Aim of the task
Begin at the top of the records below and print each line exactly until the line containing "This is THE" has been printed; any pictures are to be left out.

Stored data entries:
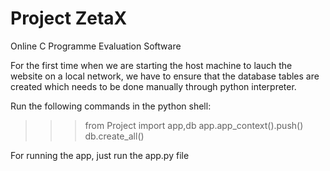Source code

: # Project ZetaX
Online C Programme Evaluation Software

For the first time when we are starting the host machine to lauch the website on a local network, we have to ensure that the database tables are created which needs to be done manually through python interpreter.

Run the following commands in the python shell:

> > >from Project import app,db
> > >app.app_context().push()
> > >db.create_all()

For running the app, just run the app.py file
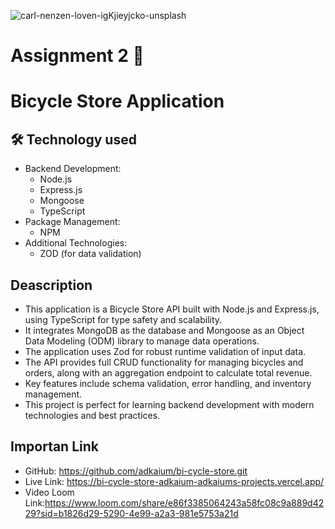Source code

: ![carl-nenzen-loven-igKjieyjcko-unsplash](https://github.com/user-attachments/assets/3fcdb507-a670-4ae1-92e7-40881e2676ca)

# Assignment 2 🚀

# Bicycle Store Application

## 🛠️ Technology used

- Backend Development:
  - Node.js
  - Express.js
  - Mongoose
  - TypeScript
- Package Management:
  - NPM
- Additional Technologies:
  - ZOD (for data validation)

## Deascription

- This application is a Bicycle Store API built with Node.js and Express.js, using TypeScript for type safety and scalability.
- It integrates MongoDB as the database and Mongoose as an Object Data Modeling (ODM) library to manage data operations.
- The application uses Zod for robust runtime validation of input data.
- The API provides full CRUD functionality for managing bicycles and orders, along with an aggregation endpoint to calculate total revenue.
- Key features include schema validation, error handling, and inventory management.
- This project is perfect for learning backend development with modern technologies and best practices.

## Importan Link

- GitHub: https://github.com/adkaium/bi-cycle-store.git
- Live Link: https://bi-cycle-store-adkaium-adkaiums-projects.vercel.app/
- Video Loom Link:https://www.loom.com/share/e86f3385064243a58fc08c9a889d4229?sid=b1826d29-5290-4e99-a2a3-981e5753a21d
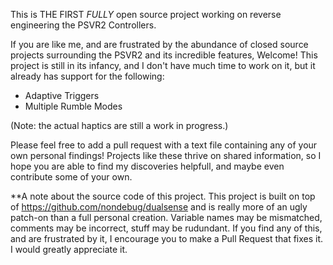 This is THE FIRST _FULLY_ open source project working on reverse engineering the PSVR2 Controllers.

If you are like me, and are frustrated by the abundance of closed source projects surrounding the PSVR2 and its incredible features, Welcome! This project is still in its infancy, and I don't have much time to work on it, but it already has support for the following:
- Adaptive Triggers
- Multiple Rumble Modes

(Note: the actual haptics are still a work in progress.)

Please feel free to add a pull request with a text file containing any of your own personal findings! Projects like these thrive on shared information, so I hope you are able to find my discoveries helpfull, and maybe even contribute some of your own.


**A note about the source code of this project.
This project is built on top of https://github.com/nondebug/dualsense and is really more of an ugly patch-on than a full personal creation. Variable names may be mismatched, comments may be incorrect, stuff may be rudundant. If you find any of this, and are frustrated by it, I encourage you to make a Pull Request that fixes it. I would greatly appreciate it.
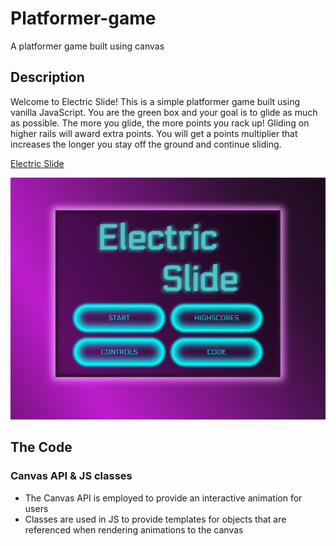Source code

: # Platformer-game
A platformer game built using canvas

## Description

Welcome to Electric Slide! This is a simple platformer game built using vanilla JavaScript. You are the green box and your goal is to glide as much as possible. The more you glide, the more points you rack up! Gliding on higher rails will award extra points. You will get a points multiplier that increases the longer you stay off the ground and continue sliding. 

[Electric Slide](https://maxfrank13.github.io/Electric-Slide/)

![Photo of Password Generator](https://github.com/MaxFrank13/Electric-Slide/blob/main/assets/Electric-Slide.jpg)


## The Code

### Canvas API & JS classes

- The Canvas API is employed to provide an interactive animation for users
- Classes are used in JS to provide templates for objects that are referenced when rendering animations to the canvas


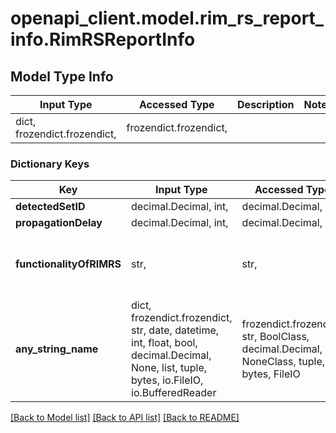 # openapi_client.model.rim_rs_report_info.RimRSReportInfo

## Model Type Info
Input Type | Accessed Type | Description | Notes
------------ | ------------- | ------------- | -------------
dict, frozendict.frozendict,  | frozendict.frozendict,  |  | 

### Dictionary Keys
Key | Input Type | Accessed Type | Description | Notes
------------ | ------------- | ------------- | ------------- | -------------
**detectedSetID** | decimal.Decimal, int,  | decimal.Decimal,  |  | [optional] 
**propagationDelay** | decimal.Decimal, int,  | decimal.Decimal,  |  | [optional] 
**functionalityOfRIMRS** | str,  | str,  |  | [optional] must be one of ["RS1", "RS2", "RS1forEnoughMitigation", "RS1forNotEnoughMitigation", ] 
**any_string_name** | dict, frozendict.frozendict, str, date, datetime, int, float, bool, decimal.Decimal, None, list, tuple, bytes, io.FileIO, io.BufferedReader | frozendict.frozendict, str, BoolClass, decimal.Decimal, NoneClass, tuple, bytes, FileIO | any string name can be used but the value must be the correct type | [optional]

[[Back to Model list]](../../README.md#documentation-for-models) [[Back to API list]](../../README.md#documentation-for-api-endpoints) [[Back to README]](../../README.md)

Written solution
Source code

: # Project ZetaX
Online C Programme Evaluation Software

For the first time when we are starting the host machine to lauch the website on a local network, we have to ensure that the database tables are created which needs to be done manually through python interpreter.

Run the following commands in the python shell:

> > >from Project import app,db
> > >app.app_context().push()
> > >db.create_all()

For running the app, just run the app.py file
Source code

: ![carl-nenzen-loven-igKjieyjcko-unsplash](https://github.com/user-attachments/assets/3fcdb507-a670-4ae1-92e7-40881e2676ca)

# Assignment 2 🚀

# Bicycle Store Application

## 🛠️ Technology used

- Backend Development:
  - Node.js
  - Express.js
  - Mongoose
  - TypeScript
- Package Management:
  - NPM
- Additional Technologies:
  - ZOD (for data validation)

## Deascription

- This application is a Bicycle Store API built with Node.js and Express.js, using TypeScript for type safety and scalability.
- It integrates MongoDB as the database and Mongoose as an Object Data Modeling (ODM) library to manage data operations.
- The application uses Zod for robust runtime validation of input data.
- The API provides full CRUD functionality for managing bicycles and orders, along with an aggregation endpoint to calculate total revenue.
- Key features include schema validation, error handling, and inventory management.
- This project is perfect for learning backend development with modern technologies and best practices.

## Importan Link

- GitHub: https://github.com/adkaium/bi-cycle-store.git
- Live Link: https://bi-cycle-store-adkaium-adkaiums-projects.vercel.app/
- Video Loom Link:https://www.loom.com/share/e86f3385064243a58fc08c9a889d4229?sid=b1826d29-5290-4e99-a2a3-981e5753a21d
 This is THE FIRST _FULLY_ open source project working on reverse engineering the PSVR2 Controllers.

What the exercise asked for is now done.